[Material for this task — start]
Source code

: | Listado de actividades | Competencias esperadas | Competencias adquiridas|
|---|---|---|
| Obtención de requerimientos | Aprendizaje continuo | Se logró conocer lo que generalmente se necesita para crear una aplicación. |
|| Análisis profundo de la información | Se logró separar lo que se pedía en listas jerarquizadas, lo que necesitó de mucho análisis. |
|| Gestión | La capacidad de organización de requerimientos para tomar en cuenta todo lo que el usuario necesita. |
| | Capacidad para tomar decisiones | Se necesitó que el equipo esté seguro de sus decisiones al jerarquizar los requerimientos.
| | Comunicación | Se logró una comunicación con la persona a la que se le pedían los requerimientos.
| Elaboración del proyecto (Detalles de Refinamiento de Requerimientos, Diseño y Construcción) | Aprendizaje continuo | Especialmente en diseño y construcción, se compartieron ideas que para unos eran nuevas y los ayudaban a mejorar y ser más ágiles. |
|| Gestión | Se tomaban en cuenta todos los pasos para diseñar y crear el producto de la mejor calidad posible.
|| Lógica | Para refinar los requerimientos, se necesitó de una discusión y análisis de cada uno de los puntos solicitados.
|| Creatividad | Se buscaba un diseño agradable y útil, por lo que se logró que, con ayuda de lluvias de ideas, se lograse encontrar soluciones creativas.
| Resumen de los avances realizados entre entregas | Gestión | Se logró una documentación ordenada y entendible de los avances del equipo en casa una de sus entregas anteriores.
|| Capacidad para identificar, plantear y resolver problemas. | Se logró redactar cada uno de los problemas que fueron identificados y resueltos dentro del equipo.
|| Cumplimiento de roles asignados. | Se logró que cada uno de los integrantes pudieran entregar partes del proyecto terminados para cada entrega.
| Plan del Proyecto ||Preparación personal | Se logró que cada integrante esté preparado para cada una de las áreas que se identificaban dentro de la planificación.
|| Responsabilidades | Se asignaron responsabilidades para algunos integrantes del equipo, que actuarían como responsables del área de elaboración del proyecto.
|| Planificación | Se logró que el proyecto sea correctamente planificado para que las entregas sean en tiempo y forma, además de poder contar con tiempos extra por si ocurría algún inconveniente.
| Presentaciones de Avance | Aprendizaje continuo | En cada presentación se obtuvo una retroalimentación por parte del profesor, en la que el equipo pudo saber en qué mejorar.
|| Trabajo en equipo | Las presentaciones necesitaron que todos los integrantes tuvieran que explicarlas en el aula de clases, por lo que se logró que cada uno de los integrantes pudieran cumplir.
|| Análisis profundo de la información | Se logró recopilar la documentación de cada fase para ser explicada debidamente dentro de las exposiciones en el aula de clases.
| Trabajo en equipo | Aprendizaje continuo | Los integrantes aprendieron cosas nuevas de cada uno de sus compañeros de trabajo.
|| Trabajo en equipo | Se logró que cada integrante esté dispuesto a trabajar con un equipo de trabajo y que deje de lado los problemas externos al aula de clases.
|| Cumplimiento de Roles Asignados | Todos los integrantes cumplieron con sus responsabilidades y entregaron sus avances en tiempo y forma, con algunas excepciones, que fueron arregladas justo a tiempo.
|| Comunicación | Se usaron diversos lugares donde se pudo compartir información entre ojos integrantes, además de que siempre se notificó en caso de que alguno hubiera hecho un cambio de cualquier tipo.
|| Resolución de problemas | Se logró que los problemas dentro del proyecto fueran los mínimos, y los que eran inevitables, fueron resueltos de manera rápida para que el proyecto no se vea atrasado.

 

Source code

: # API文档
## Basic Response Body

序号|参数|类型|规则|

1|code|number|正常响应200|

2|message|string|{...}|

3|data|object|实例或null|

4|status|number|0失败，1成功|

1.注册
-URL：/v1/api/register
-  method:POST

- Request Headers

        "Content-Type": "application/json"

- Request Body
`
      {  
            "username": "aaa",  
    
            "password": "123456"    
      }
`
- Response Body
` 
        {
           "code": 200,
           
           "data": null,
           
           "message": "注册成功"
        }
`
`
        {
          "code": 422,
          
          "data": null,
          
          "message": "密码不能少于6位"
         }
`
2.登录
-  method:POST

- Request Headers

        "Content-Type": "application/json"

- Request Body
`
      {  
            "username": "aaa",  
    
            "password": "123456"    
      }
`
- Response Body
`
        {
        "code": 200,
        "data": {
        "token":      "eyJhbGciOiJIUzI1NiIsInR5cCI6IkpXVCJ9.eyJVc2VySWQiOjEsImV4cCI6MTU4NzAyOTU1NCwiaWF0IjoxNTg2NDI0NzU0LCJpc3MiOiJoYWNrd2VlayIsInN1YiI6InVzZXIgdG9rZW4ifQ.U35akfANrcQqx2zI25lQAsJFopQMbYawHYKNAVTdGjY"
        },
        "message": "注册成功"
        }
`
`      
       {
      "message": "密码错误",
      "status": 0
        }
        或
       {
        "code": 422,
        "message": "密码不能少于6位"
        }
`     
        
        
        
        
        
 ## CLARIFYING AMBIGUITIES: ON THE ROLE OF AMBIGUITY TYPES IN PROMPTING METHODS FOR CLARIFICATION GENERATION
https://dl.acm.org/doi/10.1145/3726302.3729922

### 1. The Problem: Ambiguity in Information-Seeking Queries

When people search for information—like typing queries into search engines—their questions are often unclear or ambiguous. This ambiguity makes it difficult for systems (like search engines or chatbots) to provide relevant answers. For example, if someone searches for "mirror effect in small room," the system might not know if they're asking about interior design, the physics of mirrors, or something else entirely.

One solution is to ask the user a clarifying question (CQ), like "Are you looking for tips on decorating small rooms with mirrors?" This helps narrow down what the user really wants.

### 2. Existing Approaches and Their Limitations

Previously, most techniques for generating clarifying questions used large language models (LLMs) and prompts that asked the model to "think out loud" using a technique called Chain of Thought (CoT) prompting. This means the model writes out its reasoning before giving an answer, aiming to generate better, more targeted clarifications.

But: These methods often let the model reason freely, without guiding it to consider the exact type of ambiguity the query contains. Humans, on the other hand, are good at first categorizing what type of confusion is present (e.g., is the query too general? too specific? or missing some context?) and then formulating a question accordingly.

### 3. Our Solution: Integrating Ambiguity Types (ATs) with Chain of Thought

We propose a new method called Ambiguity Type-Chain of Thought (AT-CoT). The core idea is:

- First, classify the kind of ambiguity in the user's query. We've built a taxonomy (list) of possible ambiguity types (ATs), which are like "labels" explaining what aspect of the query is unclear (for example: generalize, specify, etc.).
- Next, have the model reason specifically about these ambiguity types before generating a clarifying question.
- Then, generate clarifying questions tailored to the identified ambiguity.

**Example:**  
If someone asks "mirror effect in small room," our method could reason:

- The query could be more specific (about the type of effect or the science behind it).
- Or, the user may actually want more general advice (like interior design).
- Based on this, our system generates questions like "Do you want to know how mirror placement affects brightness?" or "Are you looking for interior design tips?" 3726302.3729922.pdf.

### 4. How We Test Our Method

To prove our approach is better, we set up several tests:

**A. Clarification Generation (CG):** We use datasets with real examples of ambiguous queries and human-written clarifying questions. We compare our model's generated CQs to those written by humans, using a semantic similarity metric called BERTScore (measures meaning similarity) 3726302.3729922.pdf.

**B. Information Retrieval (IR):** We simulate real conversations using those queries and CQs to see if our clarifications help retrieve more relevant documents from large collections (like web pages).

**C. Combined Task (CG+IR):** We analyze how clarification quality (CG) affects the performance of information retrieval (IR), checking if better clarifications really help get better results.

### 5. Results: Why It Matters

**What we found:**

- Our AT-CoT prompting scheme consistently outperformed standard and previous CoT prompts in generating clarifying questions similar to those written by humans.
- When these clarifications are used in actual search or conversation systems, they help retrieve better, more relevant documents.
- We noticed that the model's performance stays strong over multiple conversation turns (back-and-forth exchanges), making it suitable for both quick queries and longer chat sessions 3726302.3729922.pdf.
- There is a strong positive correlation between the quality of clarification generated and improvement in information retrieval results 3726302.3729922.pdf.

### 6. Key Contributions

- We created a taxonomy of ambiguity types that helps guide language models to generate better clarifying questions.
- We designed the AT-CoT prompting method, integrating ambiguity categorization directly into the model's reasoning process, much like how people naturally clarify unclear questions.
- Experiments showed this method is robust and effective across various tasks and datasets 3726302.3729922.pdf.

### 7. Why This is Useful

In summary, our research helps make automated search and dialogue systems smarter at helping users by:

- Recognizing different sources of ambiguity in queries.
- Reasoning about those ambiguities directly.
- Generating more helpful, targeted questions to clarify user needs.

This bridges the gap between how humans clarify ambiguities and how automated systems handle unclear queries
[Material for this task — finish]
### [Exercise]
Write down how many lines in the data contain "quality". Add nothing else.

### [Response area]
2